The records that follow are to be repeated exactly, in full.

────────

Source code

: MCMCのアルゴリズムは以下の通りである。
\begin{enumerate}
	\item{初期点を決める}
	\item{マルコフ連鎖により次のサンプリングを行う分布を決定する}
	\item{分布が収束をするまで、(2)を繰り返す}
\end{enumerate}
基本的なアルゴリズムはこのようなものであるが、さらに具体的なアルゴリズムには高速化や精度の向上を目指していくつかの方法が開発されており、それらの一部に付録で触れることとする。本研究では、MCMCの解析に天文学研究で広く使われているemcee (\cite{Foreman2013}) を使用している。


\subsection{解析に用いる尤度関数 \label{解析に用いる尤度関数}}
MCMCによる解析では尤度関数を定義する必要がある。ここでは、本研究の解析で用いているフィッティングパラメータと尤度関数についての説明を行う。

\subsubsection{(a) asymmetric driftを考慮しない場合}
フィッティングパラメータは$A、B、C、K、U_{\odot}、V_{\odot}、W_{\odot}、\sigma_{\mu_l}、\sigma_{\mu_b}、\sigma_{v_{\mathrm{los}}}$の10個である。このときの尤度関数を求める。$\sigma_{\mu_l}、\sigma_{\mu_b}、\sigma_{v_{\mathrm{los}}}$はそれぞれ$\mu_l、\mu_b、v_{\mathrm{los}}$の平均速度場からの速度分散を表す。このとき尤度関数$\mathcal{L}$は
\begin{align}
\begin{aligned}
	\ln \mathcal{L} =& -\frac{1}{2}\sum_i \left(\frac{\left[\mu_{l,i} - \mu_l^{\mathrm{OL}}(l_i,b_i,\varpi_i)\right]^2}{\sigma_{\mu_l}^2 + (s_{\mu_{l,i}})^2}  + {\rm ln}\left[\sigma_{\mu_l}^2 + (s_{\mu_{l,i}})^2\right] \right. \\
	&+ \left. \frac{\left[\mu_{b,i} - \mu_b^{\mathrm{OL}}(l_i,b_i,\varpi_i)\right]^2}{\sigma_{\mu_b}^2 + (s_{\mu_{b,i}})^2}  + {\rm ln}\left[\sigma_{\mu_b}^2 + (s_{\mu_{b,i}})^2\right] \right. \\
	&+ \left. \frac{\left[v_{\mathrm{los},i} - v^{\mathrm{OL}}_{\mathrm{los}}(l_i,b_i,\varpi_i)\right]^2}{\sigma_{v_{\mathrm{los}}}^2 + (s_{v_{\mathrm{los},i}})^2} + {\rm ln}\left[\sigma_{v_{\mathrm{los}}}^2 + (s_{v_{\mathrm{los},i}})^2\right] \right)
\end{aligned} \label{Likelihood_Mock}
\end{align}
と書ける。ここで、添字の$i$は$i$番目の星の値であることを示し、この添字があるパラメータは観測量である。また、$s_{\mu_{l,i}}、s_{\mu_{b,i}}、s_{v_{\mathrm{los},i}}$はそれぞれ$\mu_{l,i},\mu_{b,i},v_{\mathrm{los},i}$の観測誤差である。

────────

▸ ANSWER TO THIS TASK
Source code

: MCMCのアルゴリズムは以下の通りである。
\begin{enumerate}
	\item{初期点を決める}
	\item{マルコフ連鎖により次のサンプリングを行う分布を決定する}
	\item{分布が収束をするまで、(2)を繰り返す}
\end{enumerate}
基本的なアルゴリズムはこのようなものであるが、さらに具体的なアルゴリズムには高速化や精度の向上を目指していくつかの方法が開発されており、それらの一部に付録で触れることとする。本研究では、MCMCの解析に天文学研究で広く使われているemcee (\cite{Foreman2013}) を使用している。


\subsection{解析に用いる尤度関数 \label{解析に用いる尤度関数}}
MCMCによる解析では尤度関数を定義する必要がある。ここでは、本研究の解析で用いているフィッティングパラメータと尤度関数についての説明を行う。

\subsubsection{(a) asymmetric driftを考慮しない場合}
フィッティングパラメータは$A、B、C、K、U_{\odot}、V_{\odot}、W_{\odot}、\sigma_{\mu_l}、\sigma_{\mu_b}、\sigma_{v_{\mathrm{los}}}$の10個である。このときの尤度関数を求める。$\sigma_{\mu_l}、\sigma_{\mu_b}、\sigma_{v_{\mathrm{los}}}$はそれぞれ$\mu_l、\mu_b、v_{\mathrm{los}}$の平均速度場からの速度分散を表す。このとき尤度関数$\mathcal{L}$は
\begin{align}
\begin{aligned}
	\ln \mathcal{L} =& -\frac{1}{2}\sum_i \left(\frac{\left[\mu_{l,i} - \mu_l^{\mathrm{OL}}(l_i,b_i,\varpi_i)\right]^2}{\sigma_{\mu_l}^2 + (s_{\mu_{l,i}})^2}  + {\rm ln}\left[\sigma_{\mu_l}^2 + (s_{\mu_{l,i}})^2\right] \right. \\
	&+ \left. \frac{\left[\mu_{b,i} - \mu_b^{\mathrm{OL}}(l_i,b_i,\varpi_i)\right]^2}{\sigma_{\mu_b}^2 + (s_{\mu_{b,i}})^2}  + {\rm ln}\left[\sigma_{\mu_b}^2 + (s_{\mu_{b,i}})^2\right] \right. \\
	&+ \left. \frac{\left[v_{\mathrm{los},i} - v^{\mathrm{OL}}_{\mathrm{los}}(l_i,b_i,\varpi_i)\right]^2}{\sigma_{v_{\mathrm{los}}}^2 + (s_{v_{\mathrm{los},i}})^2} + {\rm ln}\left[\sigma_{v_{\mathrm{los}}}^2 + (s_{v_{\mathrm{los},i}})^2\right] \right)
\end{aligned} \label{Likelihood_Mock}
\end{align}
と書ける。ここで、添字の$i$は$i$番目の星の値であることを示し、この添字があるパラメータは観測量である。また、$s_{\mu_{l,i}}、s_{\mu_{b,i}}、s_{v_{\mathrm{los},i}}$はそれぞれ$\mu_{l,i},\mu_{b,i},v_{\mathrm{los},i}$の観測誤差である。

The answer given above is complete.